___ Input data ___

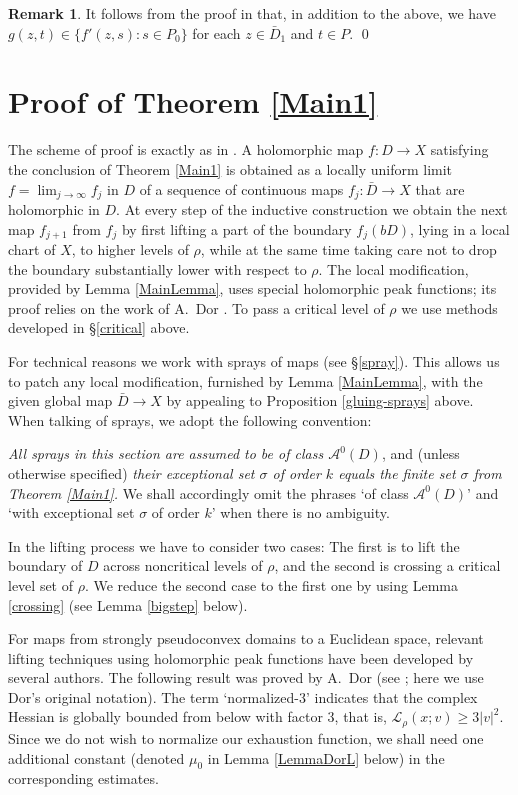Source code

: \documentclass[11pt]{amsart}
\numberwithin{equation}{section}
\theoremstyle{definition}
\newtheorem{remark}[theorem]{Remark}
\begin{document}
\begin{remark}
It follows from the proof in \cite{BDF1} that, in addition to the above, we have
$g(z,t)\in\{f'(z,s)\colon s \in P_0\}$ for each $z\in \bar D_1$ and $t\in P$.
\qed \end{remark}

\section{Proof of Theorem \ref{Main1}}
\label{proof}
The scheme of proof is exactly as in \cite[proof of Theorem 1.1]{BDF1}.
A holomorphic map $f\colon D\to X$ satisfying the conclusion 
of Theorem \ref{Main1} is obtained as a locally uniform limit 
$f=\lim_{j\to \infty} f_j$ in $D$ of a sequence of continuous maps 
$f_j\colon \bar D\to X$  that are holomorphic in $D$. 
At every step of the inductive construction 
we obtain the next map $f_{j+1}$ from $f_j$
by first lifting a  part of the boundary $f_j(bD)$,
lying in a local chart of $X$, to higher levels
of $\rho$, while at the same time  taking care not to drop 
the boundary substantially lower with respect to $\rho$.
The local modification, provided by Lemma \ref{MainLemma},
uses special holomorphic peak functions;
its proof  relies on the work of A.\ Dor \cite{Dor1}.
To pass a critical level of $\rho$ we use methods 
developed in \S\ref{critical} above. 

For technical reasons we work with sprays of maps (see \S\ref{spray}). 
This allows us to patch any local modification, furnished by 
Lemma \ref{MainLemma}, with the given global map $\bar D\to X$  by 
appealing to Proposition \ref{gluing-sprays} above.
When talking of sprays, we adopt the following convention:

{\em All sprays in this section are assumed to be of class ${\mathcal{A}}^0(D)$}, 
and (unless otherwise specified) 
{\em their exceptional set $\sigma$ of order $k$ 
equals the finite set $\sigma$ from Theorem \ref{Main1}.} 
We shall accordingly omit the phrases `of class ${\mathcal{A}}^0(D)$' and 
`with exceptional set $\sigma$ of order $k$' 
when there is no ambiguity.

In the lifting process we have to consider two cases: 
The first is to lift the boundary of $D$ across noncritical 
levels of $\rho$, and the second is crossing a critical 
level set of $\rho$. We reduce the second case to the first 
one by using Lemma \ref{crossing}
(see Lemma \ref{bigstep} below).

For maps from strongly pseudoconvex domains to a 
Euclidean space, relevant lifting techniques using holomorphic peak functions
have been developed by several authors. The following result was proved by
A.\ Dor (see \cite[Lemma 1]{Dor1}; here we use Dor's original notation).
The term `normalized-3' indicates that the complex Hessian is 
globally bounded from below with factor $3$, that is, 
${\mathcal{L}}_\rho(x;v)\ge 3|v|^2$. Since we do not wish to
normalize our exhaustion function, we shall need one 
additional constant (denoted $\mu_0$ in Lemma \ref{LemmaDorL} below)
in the corresponding estimates.
\end{document}
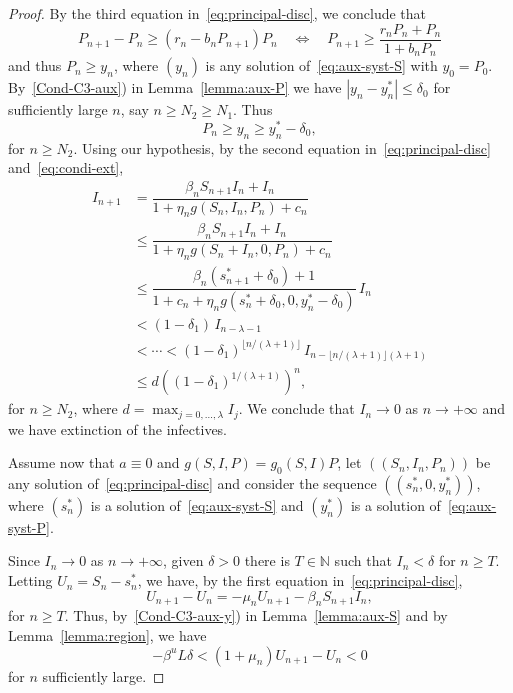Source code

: \documentclass[reqno]{amsart}
\renewcommand{\le}{\leqslant}
\renewcommand{\ge}{\geqslant}
\newcommand{\N}{\ensuremath{\mathds N}}
\begin{document}
{{\begin{proof}
By the third equation in~\eqref{eq:principal-disc}, we conclude that
  $$P_{n+1}-P_n\ge (r_n-b_nP_{n+1})P_n \quad \Leftrightarrow \quad P_{n+1}\ge \frac{r_nP_n+P_n}{1+b_nP_n}$$
and thus $P_n\ge y_n$, where $(y_n)$ is any solution of~\eqref{eq:aux-syst-S} with $y_0=P_0$. By~\ref{Cond-C3-aux}) in Lemma~\ref{lemma:aux-P} we have $|y_n-y_n^*|\le \delta_0$ for sufficiently large $n$, say $n\ge N_2 \ge N_1$. Thus
$$P_n\ge y_n \ge y_n^*-\delta_0,$$
for $n\ge N_2$.
 Using our hypothesis, by the second equation in~\eqref{eq:principal-disc} and~\eqref{eq:condi-ext},
\[
\begin{split}
I_{n+1}
& =\dfrac{\beta_nS_{n+1}I_n+I_n}{1+\eta_ng(S_n,I_n,P_n)+c_n}\\
& \le\dfrac{\beta_nS_{n+1}I_n+I_n}{1+\eta_ng(S_n+I_n,0,P_n)+c_n}\\
& \le \dfrac{\beta_n(s^*_{n+1}+\delta_0)+1}{1+c_n+\eta_ng(s_n^*+\delta_0,0,y^*_n-\delta_0)}\, I_n\\
&<(1-\delta_1)\,I_{n-\lambda-1}\\
&<\cdots<(1-\delta_1)^{\lfloor n/(\lambda+1)\rfloor} \, I_{n-\lfloor n/(\lambda+1)\rfloor(\lambda+1)}\\
& \le d \left((1-\delta_1)^{1/(\lambda+1)}\right)^n,
\end{split}
\]
for $n \ge N_2$, where $\displaystyle d=\max_{j=0,\ldots,\lambda} I_j$. We conclude that $I_n\to 0$ as $n\to +\infty$ and we have extinction of the infectives.

Assume now that $a \equiv 0$ and $g(S,I,P)=g_0(S,I)P$, let $((S_n,I_n,P_n))$ be any solution of~\eqref{eq:principal-disc} and consider the sequence $((s^*_n,0,y_n^*))$, where $(s^*_n)$ is a solution of~\eqref{eq:aux-syst-S} and $(y^*_n)$ is a solution of~\eqref{eq:aux-syst-P}.

Since $I_n\to 0$ as $n \to +\infty$, given $\delta>0$ there is $T\in\N$ such that $I_n<\delta$ for $n \ge T$. Letting $U_n=S_n-s_n^*$, we have, by the first equation in~\eqref{eq:principal-disc},
 $$U_{n+1}-U_n=-\mu_n U_{n+1} -\beta_nS_{n+1}I_n,$$
for $n \ge T$. Thus, by~\ref{Cond-C3-aux-y}) in Lemma~\ref{lemma:aux-S} and by Lemma~\ref{lemma:region}, we have
 $$-\beta^u L \delta<(1+\mu_n)U_{n+1}-U_n < 0$$
for $n$ sufficiently large.


\end{proof}}}
\end{document}
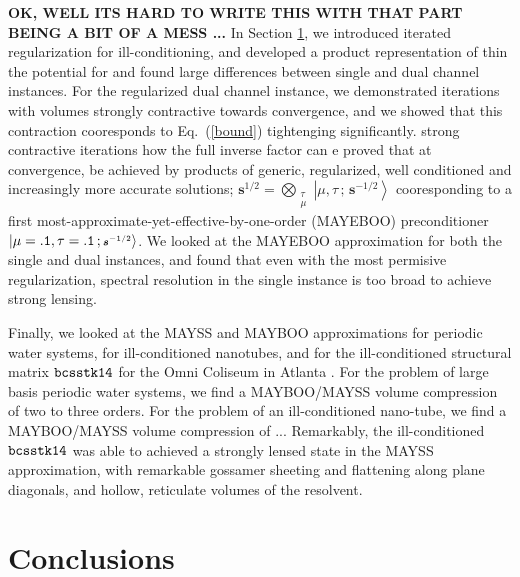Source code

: \documentclass[letterpaper,twocolumn,amsmath,amsfont,amssymb,english,aps,jcp,preprintnumbers,groupaddress,nofootinbib,tightenlines,floatfix]{revtex4}
\newcommand{\mat}[1]{\boldsymbol{#1}}
\theoremstyle{plain}
\theoremstyle{remark}
\theoremstyle{plain}
\begin{document}
{\bf OK, WELL ITS HARD TO WRITE THIS WITH THAT PART BEING A BIT OF A MESS ...}
In Section \ref{},  we introduced iterated regularization for ill-conditioning, and developed 
a product representation of thin 
 the potential for
 and found large differences between
single and dual channel instances.   For the regularized dual channel instance, we demonstrated iterations with 
volumes strongly contractive towards convergence, and we showed that this contraction cooresponds to   
Eq.~(\ref{bound}) tightenging significantly.   
strong contractive iterations 
how the full inverse factor can 
e proved that at convergence, 
be achieved by products of generic, regularized, well conditioned and increasingly more accurate solutions;
$\mat{s}^{1/2} = \bigotimes_{\substack{\tau \\ \mu } }  \left| \mu , \tau \, ;  \, \scriptstyle{\mat{s}^{-1/2}} \right>$
cooresponding to a first most-approximate-yet-effective-by-one-order (MAYEBOO) preconditioner
$ \left| \mu={\tt .1} , \tau = {\tt .1} \, ;  \, \scriptstyle{\mat{s}^{-1/2}} \right>$.   
We looked at the MAYEBOO approximation for both the single and dual instances, and found that even with the most
permisive regularization, spectral resolution in the single instance is too broad to achieve strong lensing.  

Finally, we looked at the MAYSS and MAYBOO approximations for periodic water systems, for ill-conditioned nanotubes, 
and for the ill-conditioned structural matrix ${\tt bcsstk14}$ for the Omni Coliseum in Atlanta \cite{}.  For the
problem of large basis periodic water systems, we find a MAYBOO/MAYSS volume compression of two to three orders. 
For the problem of an ill-conditioned nano-tube, we find a MAYBOO/MAYSS volume compression  of ...    
Remarkably, the ill-conditioned ${\tt bcsstk14}$ was able to achieved a strongly lensed state 
in the  MAYSS approximation, with remarkable gossamer sheeting and flattening along plane diagonals, 
and hollow, reticulate volumes of the resolvent.


\section{Conclusions}
\end{document}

___

▶ [What is needed]:
Please state the number of lines above that hold the string "water", with nothing else added.

▶ [Problem solution]:
2